Task details |
Collect all lines from the records below that include the word "quality".
---------- Provided records ----------
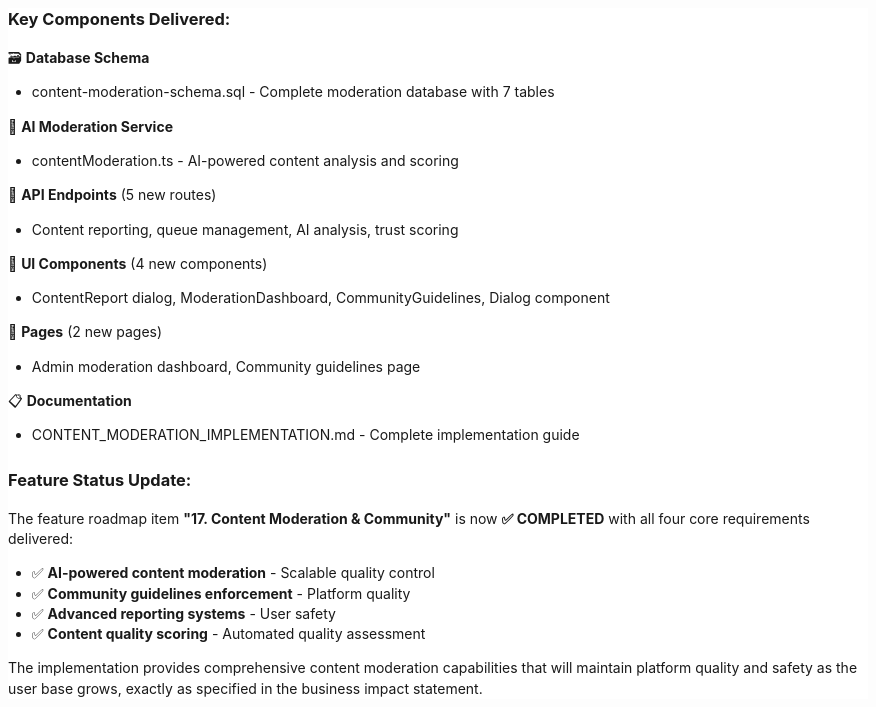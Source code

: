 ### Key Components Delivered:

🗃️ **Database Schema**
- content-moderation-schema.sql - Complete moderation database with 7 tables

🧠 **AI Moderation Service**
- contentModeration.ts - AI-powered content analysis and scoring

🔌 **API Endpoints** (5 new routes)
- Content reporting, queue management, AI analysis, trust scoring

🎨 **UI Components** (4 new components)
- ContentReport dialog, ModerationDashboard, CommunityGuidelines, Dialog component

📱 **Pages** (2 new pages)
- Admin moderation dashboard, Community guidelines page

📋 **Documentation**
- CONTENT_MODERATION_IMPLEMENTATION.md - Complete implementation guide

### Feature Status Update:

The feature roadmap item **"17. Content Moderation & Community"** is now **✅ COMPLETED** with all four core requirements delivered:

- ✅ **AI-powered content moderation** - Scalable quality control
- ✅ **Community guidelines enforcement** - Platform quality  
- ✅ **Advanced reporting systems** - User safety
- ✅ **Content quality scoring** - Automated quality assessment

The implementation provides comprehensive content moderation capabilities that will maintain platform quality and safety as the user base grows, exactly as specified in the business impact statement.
----------
---------- Provided records ----------
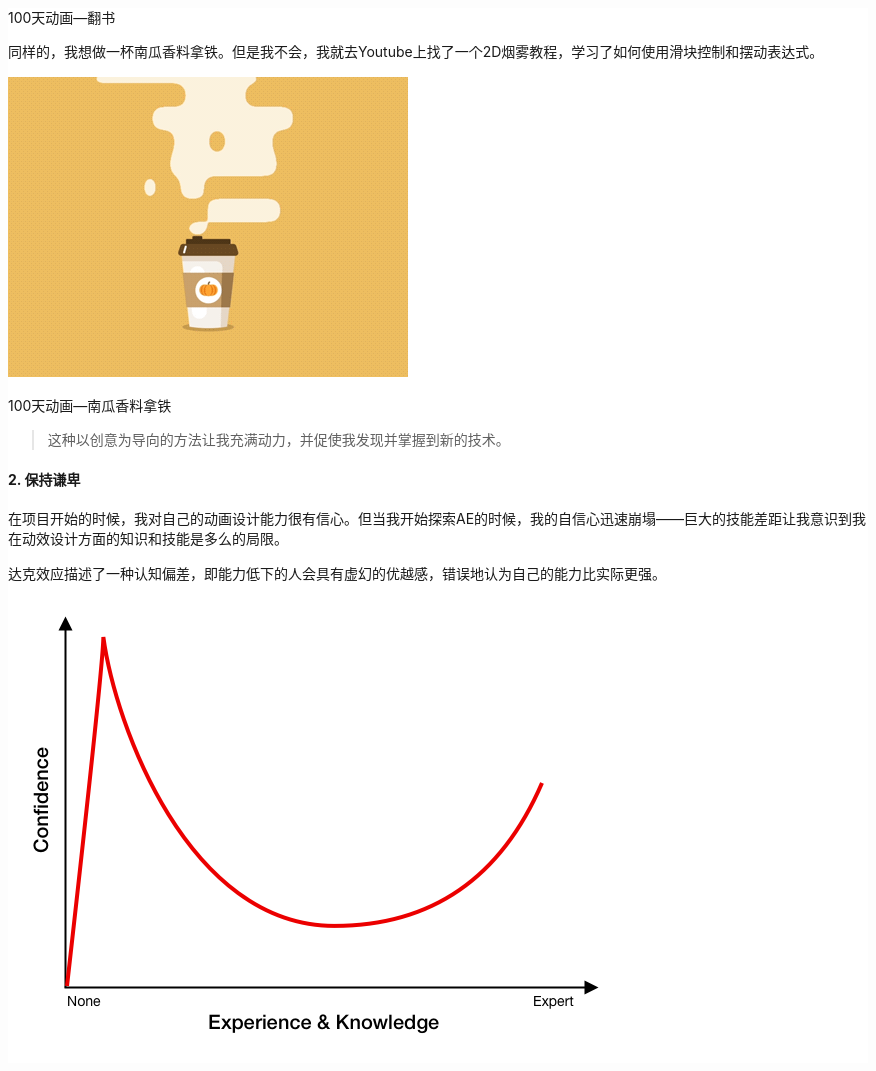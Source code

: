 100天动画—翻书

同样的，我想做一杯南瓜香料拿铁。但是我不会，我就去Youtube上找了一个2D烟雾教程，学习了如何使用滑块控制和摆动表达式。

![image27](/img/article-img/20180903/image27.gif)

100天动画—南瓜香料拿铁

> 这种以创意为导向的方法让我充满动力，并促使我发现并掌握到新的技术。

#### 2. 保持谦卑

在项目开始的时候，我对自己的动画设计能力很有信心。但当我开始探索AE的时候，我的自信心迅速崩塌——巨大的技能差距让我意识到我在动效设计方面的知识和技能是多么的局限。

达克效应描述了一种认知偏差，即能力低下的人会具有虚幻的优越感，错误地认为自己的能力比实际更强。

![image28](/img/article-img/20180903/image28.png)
----------
Your response |
- ✅ **AI-powered content moderation** - Scalable quality control
- ✅ **Community guidelines enforcement** - Platform quality  
- ✅ **Content quality scoring** - Automated quality assessment
The implementation provides comprehensive content moderation capabilities that will maintain platform quality and safety as the user base grows, exactly as specified in the business impact statement.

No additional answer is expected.